Insert the sme7 cd - run up till the installation wants to delete partitions - switch to another console -

lvm pvscan - no volumes
fdisk reports partitions
e2fsck says no magic number -but I am not surprised I cant get the lvm to work.

Oh hell

BUT-  I have another little server that backs up my main server every day! Ha ha ha - I aint stupid (although there is rising doubt).

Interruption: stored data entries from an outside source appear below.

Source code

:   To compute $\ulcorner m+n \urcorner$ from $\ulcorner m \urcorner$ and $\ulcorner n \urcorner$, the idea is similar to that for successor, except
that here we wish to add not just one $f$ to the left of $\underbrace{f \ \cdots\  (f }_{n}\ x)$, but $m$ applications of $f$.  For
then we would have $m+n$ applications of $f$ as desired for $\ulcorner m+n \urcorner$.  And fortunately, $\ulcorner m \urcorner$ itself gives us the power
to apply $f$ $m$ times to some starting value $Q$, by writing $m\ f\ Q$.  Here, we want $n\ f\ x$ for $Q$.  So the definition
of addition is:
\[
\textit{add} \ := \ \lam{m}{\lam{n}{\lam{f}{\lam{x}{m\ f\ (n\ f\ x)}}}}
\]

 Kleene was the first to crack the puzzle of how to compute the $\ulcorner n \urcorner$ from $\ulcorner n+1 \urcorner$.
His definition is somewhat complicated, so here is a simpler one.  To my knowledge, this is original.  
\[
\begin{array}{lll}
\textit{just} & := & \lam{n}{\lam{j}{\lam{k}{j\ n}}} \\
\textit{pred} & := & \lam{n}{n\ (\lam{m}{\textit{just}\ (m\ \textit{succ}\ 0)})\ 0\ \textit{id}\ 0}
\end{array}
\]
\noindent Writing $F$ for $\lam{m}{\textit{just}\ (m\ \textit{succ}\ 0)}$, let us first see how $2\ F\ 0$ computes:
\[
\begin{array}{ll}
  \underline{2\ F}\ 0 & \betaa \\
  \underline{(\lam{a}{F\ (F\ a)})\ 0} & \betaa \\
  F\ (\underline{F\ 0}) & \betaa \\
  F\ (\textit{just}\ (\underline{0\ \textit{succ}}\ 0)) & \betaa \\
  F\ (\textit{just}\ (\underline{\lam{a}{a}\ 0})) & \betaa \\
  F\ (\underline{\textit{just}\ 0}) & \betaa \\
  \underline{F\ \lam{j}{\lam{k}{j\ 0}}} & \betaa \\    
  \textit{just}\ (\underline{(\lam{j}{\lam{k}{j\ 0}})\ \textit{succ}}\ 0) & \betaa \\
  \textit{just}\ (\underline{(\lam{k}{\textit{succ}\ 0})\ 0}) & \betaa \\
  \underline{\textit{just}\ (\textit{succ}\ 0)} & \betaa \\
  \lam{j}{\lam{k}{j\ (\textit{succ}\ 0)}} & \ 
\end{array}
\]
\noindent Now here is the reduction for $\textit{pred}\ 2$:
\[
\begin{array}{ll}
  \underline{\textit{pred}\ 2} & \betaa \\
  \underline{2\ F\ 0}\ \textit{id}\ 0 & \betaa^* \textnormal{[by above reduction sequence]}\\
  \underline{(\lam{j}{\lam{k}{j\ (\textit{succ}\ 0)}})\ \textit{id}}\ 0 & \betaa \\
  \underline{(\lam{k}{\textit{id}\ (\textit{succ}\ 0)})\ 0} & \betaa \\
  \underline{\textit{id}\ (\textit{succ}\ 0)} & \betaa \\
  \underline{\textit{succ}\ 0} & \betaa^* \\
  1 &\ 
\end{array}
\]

Install SME7 on one disk (after all raid didnt do me much good and I can raid later plus I'd like to try to resuce the old build)
Wait for 250Gb of data to transfer - hours and hours
Move the ibays and users into place
copy across the passwd and shadow etc, templates-custom
signal-event post upgrade
signal-event reboot

Never boots
lvm pvscan - no volumes

its all gone.

Um I am at loss and server less - At the moment it looks like back to SME6 after lunch - ah no - wont work with my sata - give me a break.

The exact error message I get (picking through things)
unable to find volume group vg_primary
/bin/lvm exited abnormally.

naturally things go straight to hell from there.

Can any one suggest
A rescue strategy for the disk?
How to install sme 7 WITHOUT lvm? (btw I love the concept of lvm and can use it - but right now -I cant rescue it)


HELP!

Offline timb

  • ***
  • 41
  • +0/-0
    • http://www.tbitc.com
Is this bug 698 at work?
« Reply #1 on: February 13, 2006, 03:43:21 AM »
Just learning about bug 698

Is my build updateing to pre2 and then I am stubling into bug 698?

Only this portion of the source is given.